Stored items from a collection
=== Begin Enclosure ===

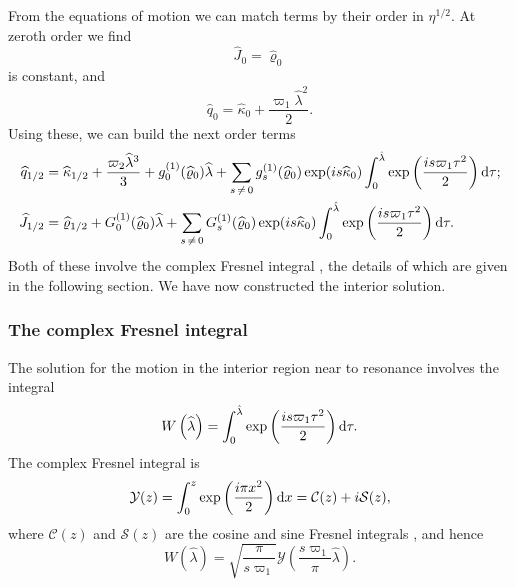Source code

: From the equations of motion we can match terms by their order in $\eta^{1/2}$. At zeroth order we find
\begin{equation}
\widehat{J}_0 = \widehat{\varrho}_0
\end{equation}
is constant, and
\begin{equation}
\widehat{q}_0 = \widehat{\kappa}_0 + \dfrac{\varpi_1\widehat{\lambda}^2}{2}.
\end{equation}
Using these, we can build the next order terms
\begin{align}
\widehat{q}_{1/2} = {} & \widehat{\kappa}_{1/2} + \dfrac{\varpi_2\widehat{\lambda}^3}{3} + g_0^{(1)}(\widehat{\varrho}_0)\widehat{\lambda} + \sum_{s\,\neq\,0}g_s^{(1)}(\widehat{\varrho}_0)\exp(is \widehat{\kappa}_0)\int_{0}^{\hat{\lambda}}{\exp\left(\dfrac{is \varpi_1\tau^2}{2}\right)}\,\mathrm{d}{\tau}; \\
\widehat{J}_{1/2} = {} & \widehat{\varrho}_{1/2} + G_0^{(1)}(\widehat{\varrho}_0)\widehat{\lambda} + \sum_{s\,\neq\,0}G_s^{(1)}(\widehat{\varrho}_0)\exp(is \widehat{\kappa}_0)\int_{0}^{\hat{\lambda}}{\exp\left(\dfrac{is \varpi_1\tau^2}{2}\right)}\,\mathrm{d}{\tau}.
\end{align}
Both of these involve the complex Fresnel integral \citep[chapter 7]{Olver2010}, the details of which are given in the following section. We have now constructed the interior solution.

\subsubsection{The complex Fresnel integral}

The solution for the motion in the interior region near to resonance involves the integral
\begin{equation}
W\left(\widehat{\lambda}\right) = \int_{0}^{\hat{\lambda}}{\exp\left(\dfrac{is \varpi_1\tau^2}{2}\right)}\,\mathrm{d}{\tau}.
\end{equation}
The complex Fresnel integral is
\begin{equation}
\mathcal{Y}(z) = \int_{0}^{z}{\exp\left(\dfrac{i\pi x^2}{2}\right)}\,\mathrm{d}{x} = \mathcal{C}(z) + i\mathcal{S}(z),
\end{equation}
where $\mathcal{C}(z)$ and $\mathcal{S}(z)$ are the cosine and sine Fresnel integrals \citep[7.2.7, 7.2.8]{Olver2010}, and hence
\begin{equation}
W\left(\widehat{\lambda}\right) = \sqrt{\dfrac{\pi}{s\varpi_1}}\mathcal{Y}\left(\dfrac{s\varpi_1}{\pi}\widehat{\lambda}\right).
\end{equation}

=== End Enclosure ===

• ACTIVITY
The entries above, without their pictures, should be written out exactly.

• RESPONSE TO THE EXERCISE
Source code

: From the equations of motion we can match terms by their order in $\eta^{1/2}$. At zeroth order we find
\begin{equation}
\widehat{J}_0 = \widehat{\varrho}_0
\end{equation}
is constant, and
\begin{equation}
\widehat{q}_0 = \widehat{\kappa}_0 + \dfrac{\varpi_1\widehat{\lambda}^2}{2}.
\end{equation}
Using these, we can build the next order terms
\begin{align}
\widehat{q}_{1/2} = {} & \widehat{\kappa}_{1/2} + \dfrac{\varpi_2\widehat{\lambda}^3}{3} + g_0^{(1)}(\widehat{\varrho}_0)\widehat{\lambda} + \sum_{s\,\neq\,0}g_s^{(1)}(\widehat{\varrho}_0)\exp(is \widehat{\kappa}_0)\int_{0}^{\hat{\lambda}}{\exp\left(\dfrac{is \varpi_1\tau^2}{2}\right)}\,\mathrm{d}{\tau}; \\
\widehat{J}_{1/2} = {} & \widehat{\varrho}_{1/2} + G_0^{(1)}(\widehat{\varrho}_0)\widehat{\lambda} + \sum_{s\,\neq\,0}G_s^{(1)}(\widehat{\varrho}_0)\exp(is \widehat{\kappa}_0)\int_{0}^{\hat{\lambda}}{\exp\left(\dfrac{is \varpi_1\tau^2}{2}\right)}\,\mathrm{d}{\tau}.
\end{align}
Both of these involve the complex Fresnel integral \citep[chapter 7]{Olver2010}, the details of which are given in the following section. We have now constructed the interior solution.

\subsubsection{The complex Fresnel integral}

The solution for the motion in the interior region near to resonance involves the integral
\begin{equation}
W\left(\widehat{\lambda}\right) = \int_{0}^{\hat{\lambda}}{\exp\left(\dfrac{is \varpi_1\tau^2}{2}\right)}\,\mathrm{d}{\tau}.
\end{equation}
The complex Fresnel integral is
\begin{equation}
\mathcal{Y}(z) = \int_{0}^{z}{\exp\left(\dfrac{i\pi x^2}{2}\right)}\,\mathrm{d}{x} = \mathcal{C}(z) + i\mathcal{S}(z),
\end{equation}
where $\mathcal{C}(z)$ and $\mathcal{S}(z)$ are the cosine and sine Fresnel integrals \citep[7.2.7, 7.2.8]{Olver2010}, and hence
\begin{equation}
W\left(\widehat{\lambda}\right) = \sqrt{\dfrac{\pi}{s\varpi_1}}\mathcal{Y}\left(\dfrac{s\varpi_1}{\pi}\widehat{\lambda}\right).
\end{equation}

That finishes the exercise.